_WORK TO BE COMPLETED_. If a line in the entries contains the string "label", include that line in your answer.

Data items:
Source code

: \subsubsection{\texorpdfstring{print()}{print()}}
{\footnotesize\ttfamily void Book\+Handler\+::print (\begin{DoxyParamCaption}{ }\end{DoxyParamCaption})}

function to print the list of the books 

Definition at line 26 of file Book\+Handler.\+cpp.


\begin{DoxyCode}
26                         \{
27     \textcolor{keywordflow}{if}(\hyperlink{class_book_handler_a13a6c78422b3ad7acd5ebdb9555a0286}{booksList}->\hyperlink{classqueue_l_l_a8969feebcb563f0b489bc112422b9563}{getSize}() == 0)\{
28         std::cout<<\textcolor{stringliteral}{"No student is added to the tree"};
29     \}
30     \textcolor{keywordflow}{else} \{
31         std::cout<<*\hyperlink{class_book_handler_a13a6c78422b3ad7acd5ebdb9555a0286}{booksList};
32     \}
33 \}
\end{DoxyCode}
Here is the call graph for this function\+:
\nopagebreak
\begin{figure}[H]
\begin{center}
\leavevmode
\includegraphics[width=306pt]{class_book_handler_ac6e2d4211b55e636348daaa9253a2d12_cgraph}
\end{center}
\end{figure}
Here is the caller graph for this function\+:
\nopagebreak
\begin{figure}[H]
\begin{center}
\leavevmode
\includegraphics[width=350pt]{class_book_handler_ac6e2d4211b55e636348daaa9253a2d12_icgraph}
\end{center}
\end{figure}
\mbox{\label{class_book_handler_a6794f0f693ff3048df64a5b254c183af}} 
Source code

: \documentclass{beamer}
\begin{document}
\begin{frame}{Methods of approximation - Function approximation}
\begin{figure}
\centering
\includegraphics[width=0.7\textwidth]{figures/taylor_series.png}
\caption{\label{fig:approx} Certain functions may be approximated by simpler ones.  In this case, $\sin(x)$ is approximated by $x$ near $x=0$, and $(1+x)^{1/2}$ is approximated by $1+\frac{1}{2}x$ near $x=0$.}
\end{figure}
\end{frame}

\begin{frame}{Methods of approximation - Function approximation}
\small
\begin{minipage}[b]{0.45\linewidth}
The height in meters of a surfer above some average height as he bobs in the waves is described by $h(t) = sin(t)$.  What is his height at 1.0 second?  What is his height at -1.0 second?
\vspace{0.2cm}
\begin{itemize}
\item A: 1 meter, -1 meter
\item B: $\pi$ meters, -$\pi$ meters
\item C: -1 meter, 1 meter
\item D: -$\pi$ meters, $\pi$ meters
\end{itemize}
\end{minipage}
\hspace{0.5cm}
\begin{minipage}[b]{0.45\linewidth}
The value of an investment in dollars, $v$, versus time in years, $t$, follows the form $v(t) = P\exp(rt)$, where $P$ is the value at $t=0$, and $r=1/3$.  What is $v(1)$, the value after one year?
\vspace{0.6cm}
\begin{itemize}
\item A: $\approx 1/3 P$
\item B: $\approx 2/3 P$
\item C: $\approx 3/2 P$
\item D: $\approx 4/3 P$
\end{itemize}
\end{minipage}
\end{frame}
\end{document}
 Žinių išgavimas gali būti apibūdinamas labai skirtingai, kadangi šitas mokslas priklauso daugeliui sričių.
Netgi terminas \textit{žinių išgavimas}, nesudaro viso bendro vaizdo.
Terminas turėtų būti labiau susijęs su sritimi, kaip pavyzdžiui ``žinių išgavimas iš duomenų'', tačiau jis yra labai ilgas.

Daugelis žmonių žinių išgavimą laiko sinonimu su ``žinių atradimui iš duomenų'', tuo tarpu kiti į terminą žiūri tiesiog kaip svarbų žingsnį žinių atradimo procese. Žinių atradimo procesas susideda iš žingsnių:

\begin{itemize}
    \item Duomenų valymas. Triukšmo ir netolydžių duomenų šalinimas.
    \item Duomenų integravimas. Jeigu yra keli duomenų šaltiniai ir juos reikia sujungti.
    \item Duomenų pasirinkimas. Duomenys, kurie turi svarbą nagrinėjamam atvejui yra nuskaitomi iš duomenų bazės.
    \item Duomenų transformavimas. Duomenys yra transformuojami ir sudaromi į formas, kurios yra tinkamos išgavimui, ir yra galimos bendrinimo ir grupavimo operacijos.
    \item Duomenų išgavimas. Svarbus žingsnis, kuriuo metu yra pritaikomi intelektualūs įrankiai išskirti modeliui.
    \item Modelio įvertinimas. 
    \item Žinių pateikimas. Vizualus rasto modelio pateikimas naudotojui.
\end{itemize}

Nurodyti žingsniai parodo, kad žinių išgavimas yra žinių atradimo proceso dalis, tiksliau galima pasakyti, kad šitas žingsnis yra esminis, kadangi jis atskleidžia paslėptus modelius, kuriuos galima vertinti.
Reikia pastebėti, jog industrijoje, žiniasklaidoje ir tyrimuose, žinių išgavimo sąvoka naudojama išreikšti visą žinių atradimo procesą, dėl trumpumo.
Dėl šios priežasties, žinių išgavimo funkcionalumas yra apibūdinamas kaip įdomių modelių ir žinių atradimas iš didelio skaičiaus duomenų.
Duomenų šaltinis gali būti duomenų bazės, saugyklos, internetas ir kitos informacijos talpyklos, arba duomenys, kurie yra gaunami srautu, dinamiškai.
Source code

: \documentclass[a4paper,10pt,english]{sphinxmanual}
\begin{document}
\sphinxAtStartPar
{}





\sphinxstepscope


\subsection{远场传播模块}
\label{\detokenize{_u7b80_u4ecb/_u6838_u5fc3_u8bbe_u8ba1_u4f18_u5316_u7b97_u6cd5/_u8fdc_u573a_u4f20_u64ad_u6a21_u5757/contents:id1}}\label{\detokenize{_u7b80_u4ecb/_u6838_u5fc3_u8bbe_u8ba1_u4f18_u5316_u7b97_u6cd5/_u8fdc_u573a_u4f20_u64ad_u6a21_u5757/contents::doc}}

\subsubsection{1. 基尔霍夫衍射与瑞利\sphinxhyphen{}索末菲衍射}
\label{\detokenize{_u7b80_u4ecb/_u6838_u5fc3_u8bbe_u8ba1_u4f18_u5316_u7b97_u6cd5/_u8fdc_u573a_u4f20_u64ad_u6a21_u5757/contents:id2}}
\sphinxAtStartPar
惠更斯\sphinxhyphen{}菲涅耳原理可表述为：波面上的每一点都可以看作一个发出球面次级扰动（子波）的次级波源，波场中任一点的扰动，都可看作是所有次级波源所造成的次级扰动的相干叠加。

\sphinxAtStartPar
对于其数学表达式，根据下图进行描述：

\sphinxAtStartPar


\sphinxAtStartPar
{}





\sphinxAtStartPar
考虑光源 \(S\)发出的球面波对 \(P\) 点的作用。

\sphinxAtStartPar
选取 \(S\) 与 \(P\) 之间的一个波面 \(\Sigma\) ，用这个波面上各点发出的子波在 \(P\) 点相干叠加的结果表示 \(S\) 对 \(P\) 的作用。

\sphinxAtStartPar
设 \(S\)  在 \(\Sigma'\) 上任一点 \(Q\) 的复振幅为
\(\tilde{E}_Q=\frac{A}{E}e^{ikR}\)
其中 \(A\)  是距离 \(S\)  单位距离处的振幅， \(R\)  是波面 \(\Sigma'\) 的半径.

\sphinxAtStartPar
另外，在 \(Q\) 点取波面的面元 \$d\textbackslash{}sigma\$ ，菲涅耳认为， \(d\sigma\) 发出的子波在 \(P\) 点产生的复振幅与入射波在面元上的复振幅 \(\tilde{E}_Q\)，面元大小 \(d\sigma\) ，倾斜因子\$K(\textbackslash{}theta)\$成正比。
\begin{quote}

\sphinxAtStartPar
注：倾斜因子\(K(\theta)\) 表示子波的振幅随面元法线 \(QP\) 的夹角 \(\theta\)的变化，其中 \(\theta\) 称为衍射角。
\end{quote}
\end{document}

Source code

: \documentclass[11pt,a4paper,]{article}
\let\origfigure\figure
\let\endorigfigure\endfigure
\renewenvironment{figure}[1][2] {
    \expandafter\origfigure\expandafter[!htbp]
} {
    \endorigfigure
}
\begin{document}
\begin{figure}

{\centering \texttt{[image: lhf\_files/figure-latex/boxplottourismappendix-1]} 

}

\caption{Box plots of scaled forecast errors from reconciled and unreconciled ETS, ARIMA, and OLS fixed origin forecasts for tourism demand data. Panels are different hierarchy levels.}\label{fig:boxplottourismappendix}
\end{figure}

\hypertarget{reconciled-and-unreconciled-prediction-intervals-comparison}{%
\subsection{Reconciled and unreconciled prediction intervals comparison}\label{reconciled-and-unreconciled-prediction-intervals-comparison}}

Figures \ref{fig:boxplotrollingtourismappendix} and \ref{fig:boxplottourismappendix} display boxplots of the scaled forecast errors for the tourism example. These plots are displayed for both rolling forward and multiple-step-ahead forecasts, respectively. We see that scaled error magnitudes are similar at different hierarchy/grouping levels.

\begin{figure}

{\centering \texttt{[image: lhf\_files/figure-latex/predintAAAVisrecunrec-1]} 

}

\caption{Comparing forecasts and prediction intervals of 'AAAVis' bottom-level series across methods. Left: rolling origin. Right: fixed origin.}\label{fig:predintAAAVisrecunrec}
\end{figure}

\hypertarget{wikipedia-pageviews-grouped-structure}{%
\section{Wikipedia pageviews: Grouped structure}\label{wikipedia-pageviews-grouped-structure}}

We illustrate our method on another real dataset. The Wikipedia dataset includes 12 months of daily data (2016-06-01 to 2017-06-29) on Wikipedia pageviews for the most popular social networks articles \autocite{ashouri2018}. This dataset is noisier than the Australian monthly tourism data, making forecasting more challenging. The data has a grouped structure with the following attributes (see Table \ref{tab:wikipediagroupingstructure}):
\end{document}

_REPLY TO THE EXERCISE_.
\mbox{\label{class_book_handler_a6794f0f693ff3048df64a5b254c183af}} 
\caption{\label{fig:approx} Certain functions may be approximated by simpler ones.  In this case, $\sin(x)$ is approximated by $x$ near $x=0$, and $(1+x)^{1/2}$ is approximated by $1+\frac{1}{2}x$ near $x=0$.}
\label{\detokenize{_u7b80_u4ecb/_u6838_u5fc3_u8bbe_u8ba1_u4f18_u5316_u7b97_u6cd5/_u8fdc_u573a_u4f20_u64ad_u6a21_u5757/contents:id1}}\label{\detokenize{_u7b80_u4ecb/_u6838_u5fc3_u8bbe_u8ba1_u4f18_u5316_u7b97_u6cd5/_u8fdc_u573a_u4f20_u64ad_u6a21_u5757/contents::doc}}
\label{\detokenize{_u7b80_u4ecb/_u6838_u5fc3_u8bbe_u8ba1_u4f18_u5316_u7b97_u6cd5/_u8fdc_u573a_u4f20_u64ad_u6a21_u5757/contents:id2}}
\caption{Box plots of scaled forecast errors from reconciled and unreconciled ETS, ARIMA, and OLS fixed origin forecasts for tourism demand data. Panels are different hierarchy levels.}\label{fig:boxplottourismappendix}
\subsection{Reconciled and unreconciled prediction intervals comparison}\label{reconciled-and-unreconciled-prediction-intervals-comparison}}
\caption{Comparing forecasts and prediction intervals of 'AAAVis' bottom-level series across methods. Left: rolling origin. Right: fixed origin.}\label{fig:predintAAAVisrecunrec}
\section{Wikipedia pageviews: Grouped structure}\label{wikipedia-pageviews-grouped-structure}}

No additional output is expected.